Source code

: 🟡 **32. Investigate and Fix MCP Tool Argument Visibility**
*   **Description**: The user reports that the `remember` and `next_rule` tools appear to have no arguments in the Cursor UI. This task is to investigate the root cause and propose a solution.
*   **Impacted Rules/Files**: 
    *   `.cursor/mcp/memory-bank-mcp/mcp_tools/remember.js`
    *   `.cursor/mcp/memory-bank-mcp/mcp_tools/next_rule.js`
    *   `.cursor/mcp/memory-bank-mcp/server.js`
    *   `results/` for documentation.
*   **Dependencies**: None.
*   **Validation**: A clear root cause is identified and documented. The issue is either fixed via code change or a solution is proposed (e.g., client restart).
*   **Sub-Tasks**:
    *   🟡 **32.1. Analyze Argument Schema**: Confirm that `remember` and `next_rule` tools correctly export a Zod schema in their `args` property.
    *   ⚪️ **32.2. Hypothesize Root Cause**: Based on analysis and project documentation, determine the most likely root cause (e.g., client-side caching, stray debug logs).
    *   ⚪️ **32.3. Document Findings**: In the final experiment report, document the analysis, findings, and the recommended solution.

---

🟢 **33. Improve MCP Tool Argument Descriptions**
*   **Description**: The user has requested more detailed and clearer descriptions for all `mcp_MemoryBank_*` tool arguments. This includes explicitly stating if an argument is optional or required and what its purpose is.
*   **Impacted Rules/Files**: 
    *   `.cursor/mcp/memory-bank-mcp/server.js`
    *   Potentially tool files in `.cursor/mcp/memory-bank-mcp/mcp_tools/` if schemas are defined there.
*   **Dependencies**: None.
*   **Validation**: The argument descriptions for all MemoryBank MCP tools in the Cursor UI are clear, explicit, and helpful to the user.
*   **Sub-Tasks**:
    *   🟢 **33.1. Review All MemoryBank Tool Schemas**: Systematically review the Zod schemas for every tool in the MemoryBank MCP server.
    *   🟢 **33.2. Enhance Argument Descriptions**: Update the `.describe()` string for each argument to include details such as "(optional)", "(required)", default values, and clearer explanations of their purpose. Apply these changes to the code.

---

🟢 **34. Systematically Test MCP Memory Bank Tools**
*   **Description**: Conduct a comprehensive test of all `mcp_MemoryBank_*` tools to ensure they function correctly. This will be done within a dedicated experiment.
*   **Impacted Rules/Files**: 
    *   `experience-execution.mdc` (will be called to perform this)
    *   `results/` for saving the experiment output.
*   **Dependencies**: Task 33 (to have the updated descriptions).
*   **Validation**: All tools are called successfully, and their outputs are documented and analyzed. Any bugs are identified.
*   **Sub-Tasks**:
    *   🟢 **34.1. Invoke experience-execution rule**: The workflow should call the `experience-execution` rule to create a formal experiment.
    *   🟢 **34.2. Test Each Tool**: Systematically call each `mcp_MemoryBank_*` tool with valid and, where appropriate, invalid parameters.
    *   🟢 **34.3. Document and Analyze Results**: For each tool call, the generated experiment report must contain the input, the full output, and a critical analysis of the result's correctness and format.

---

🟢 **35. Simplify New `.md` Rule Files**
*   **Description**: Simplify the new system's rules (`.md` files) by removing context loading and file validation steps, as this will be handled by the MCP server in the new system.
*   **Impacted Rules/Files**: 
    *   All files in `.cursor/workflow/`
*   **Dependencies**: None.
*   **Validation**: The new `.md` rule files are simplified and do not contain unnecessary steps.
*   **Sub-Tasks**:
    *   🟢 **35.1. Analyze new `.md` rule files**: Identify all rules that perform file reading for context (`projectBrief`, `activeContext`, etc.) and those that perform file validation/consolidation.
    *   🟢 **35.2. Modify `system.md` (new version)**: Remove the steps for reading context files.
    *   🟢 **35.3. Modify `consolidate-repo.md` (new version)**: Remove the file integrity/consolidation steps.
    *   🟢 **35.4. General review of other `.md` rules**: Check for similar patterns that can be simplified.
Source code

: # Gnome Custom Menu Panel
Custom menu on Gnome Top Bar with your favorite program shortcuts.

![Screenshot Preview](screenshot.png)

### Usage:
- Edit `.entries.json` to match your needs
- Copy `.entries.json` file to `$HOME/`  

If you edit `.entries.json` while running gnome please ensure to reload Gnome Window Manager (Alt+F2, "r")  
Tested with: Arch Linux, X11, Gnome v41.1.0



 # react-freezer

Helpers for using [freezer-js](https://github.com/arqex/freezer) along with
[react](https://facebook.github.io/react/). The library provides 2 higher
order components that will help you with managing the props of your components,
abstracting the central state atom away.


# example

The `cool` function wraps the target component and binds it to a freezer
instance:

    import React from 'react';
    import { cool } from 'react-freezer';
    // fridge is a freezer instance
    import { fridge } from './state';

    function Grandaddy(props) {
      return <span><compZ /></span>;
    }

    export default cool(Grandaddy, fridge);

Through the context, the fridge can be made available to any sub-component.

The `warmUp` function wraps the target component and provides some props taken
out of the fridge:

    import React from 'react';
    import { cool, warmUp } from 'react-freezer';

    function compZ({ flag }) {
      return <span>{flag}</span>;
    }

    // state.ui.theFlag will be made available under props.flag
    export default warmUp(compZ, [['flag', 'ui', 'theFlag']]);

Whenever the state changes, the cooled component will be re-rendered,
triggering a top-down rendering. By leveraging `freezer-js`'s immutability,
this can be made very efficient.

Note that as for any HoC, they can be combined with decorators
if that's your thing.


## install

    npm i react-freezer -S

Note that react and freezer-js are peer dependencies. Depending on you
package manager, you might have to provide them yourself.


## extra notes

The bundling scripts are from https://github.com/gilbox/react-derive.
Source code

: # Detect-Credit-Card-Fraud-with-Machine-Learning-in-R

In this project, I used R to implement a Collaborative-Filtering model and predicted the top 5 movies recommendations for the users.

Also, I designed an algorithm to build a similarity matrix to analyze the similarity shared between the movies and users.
++++++++++
## TASK GOAL
Return every line from the entries that holds the string "Simplify".

## ANSWER TO THE PROBLEM
🟢 **35. Simplify New `.md` Rule Files**
*   **Description**: Simplify the new system's rules (`.md` files) by removing context loading and file validation steps, as this will be handled by the MCP server in the new system.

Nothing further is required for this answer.